Champ de céréales entièrement envahi de morelle jaune (Tunisie centrale)

Ces deux exemples à eux seuls prouvent :

  1. L’incapacité de nombreuses structures en place à détecter des déséquilibres évidents de nos espaces naturels et, par voie de conséquence, de prendre les mesures nécessaires pour y remédier ;
  2. Notre retard par rapport à ceux que nous prenons souvent comme exemples en matière de gestion de notre environnement, à savoir nos voisins du nord de la Méditerranée ;
  3. La limite de notre vision du fonctionnement de la nature, comme espace capable de s’autoréguler à l’infini.

Par conséquent, il est plus que jamais nécessaire de :

  1. Réclamer des comptes aux structures en charge de l’environnement dans le pays ;
  2. Revoir nos modes de vie et de consommation ;
  3. Pousser vers l’émergence d’une conscience écologique, afin de proposer des mesures urgentes pour remédier à ce qui pourrait être sauvé à temps.
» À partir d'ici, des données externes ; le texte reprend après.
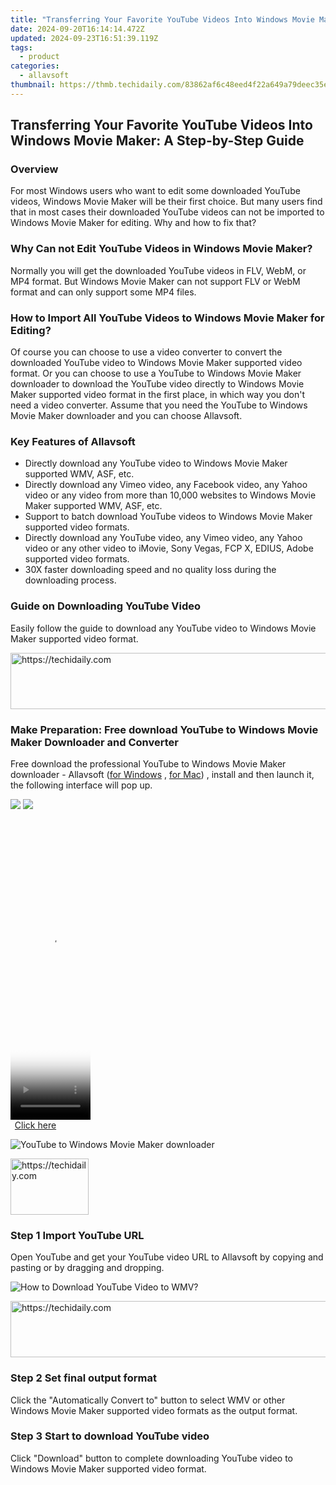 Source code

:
 ```yaml
---
title: "Transferring Your Favorite YouTube Videos Into Windows Movie Maker: A Step-by-Step Guide"
date: 2024-09-20T16:14:14.472Z
updated: 2024-09-23T16:51:39.119Z
tags:
  - product
categories:
  - allavsoft
thumbnail: https://thmb.techidaily.com/83862af6c48eed4f22a649a79deec35e1e15bdc44c6b305417ce32effff185ec.jpg
---
```


## Transferring Your Favorite YouTube Videos Into Windows Movie Maker: A Step-by-Step Guide

### Overview

For most Windows users who want to edit some downloaded YouTube videos, Windows Movie Maker will be their first choice. But many users find that in most cases their downloaded YouTube videos can not be imported to Windows Movie Maker for editing. Why and how to fix that?

### Why Can not Edit YouTube Videos in Windows Movie Maker?

Normally you will get the downloaded YouTube videos in FLV, WebM, or MP4 format. But Windows Movie Maker can not support FLV or WebM format and can only support some MP4 files.

### How to Import All YouTube Videos to Windows Movie Maker for Editing?

Of course you can choose to use a video converter to convert the downloaded YouTube video to Windows Movie Maker supported video format. Or you can choose to use a YouTube to Windows Movie Maker downloader to download the YouTube video directly to Windows Movie Maker supported video format in the first place, in which way you don't need a video converter. Assume that you need the YouTube to Windows Movie Maker downloader and you can choose Allavsoft.

### Key Features of Allavsoft

* Directly download any YouTube video to Windows Movie Maker supported WMV, ASF, etc.
* Directly download any Vimeo video, any Facebook video, any Yahoo video or any video from more than 10,000 websites to Windows Movie Maker supported WMV, ASF, etc.
* Support to batch download YouTube videos to Windows Movie Maker supported video formats.
* Directly download any YouTube video, any Vimeo video, any Yahoo video or any other video to iMovie, Sony Vegas, FCP X, EDIUS, Adobe supported video formats.
* 30X faster downloading speed and no quality loss during the downloading process.

### Guide on Downloading YouTube Video

Easily follow the guide to download any YouTube video to Windows Movie Maker supported video format.

<!-- affiliate ads begin -->
<a href="https://appsumo.8odi.net/c/5597632/2105863/7443" target="_top" id="2105863">
  <img src="//a.impactradius-go.com/display-ad/7443-2105863" border="0" alt="https://techidaily.com" width="728" height="90"/>
</a>
<img height="0" width="0" src="https://appsumo.8odi.net/i/5597632/2105863/7443" style="position:absolute;visibility:hidden;" border="0" />
<!-- affiliate ads end -->

### Make Preparation: Free download YouTube to Windows Movie Maker Downloader and Converter

Free download the professional YouTube to Windows Movie Maker downloader - Allavsoft ([for Windows](https://tools.techidaily.com/allavsoft/products/) , [for Mac](https://tools.techidaily.com/allavsoft/products/)) , install and then launch it, the following interface will pop up.

[![](https://www.allavsoft.com/how-to/../images/how-to/free-download-win.jpg)](https://tools.techidaily.com/allavsoft/products/) [![](https://www.allavsoft.com/how-to/../images/how-to/free-download-mac.jpg)](https://tools.techidaily.com/allavsoft/products/)

<!-- affiliate ads begin -->
<span id="1975648">
					<video width="128" height="480" style="cursor:pointer"
           poster="//a.impactradius-go.com/display-clicktoplayimage/1975648.png"
           onclick="if(!this.playClicked){this.play();this.setAttribute('controls',true);this.playClicked=true;}">
	   <source src="//a.impactradius-go.com/display-ad/22993-1975648">
	   <img src="//a.impactradius-go.com/display-clicktoplayimage/1975648.png" style="border: none; height: 100%; width: 100%; object-fit: contain">
	</video>
	<div style="width:80px;text-align:center"><a href="javascript:window.open(decodeURIComponent('https%3A%2F%2Fhomestyler.sjv.io%2Fc%2F5597632%2F1975648%2F22993'), '_blank');void(0);">Click here</a></div>
</span>
<img height="0" width="0" src="https://imp.pxf.io/i/5597632/1975648/22993" style="position:absolute;visibility:hidden;" border="0" />
<!-- affiliate ads end -->

![YouTube to Windows Movie Maker downloader](https://www.allavsoft.com/how-to/../images/allavsoft/screen-shot-600.jpg)

<!-- affiliate ads begin -->
<a href="https://25home.pxf.io/c/5597632/2148637/16836" target="_top" id="2148637">
  <img src="//a.impactradius-go.com/display-ad/16836-2148637" border="0" alt="https://techidaily.com" width="125" height="90"/>
</a>
<img height="0" width="0" src="https://25home.pxf.io/i/5597632/2148637/16836" style="position:absolute;visibility:hidden;" border="0" />
<!-- affiliate ads end -->

### Step 1 Import YouTube URL

Open YouTube and get your YouTube video URL to Allavsoft by copying and pasting or by dragging and dropping.

![How to Download YouTube Video to WMV?](https://www.allavsoft.com/how-to/../images/how-to/download-rtmp-video/download-rtmp-video.jpg)

<!-- affiliate ads begin -->
<a href="https://appsumo.8odi.net/c/5597632/2082533/7443" target="_top" id="2082533">
  <img src="//a.impactradius-go.com/display-ad/7443-2082533" border="0" alt="https://techidaily.com" width="728" height="90"/>
</a>
<img height="0" width="0" src="https://appsumo.8odi.net/i/5597632/2082533/7443" style="position:absolute;visibility:hidden;" border="0" />
<!-- affiliate ads end -->

### Step 2 Set final output format

Click the "Automatically Convert to" button to select WMV or other Windows Movie Maker supported video formats as the output format.

### Step 3 Start to download YouTube video

Click "Download" button to complete downloading YouTube video to Windows Movie Maker supported video format.

<ins class="adsbygoogle"
     style="display:block"
     data-ad-format="autorelaxed"
     data-ad-client="ca-pub-7571918770474297"
     data-ad-slot="1223367746"></ins>

<ins class="adsbygoogle"
     style="display:block"
     data-ad-client="ca-pub-7571918770474297"
     data-ad-slot="8358498916"
     data-ad-format="auto"
     data-full-width-responsive="true"></ins>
Parlons du vivant maintenant. Il est clair que les espèces les plus menacées sont celles qui subissent directement des pressions de chasse et de braconnage. La chasse “légale” contribue également à la raréfaction de certaines espèces. C’est le cas de la tourterelle des bois, en danger global d’extinction et pourtant chassée légalement en Tunisie ! La mise à jour dans le pays de l’arrêté annuel de la chasse, en conformité avec le statut de conservation des espèces n’est malheureusement pas à l’ordre du jour.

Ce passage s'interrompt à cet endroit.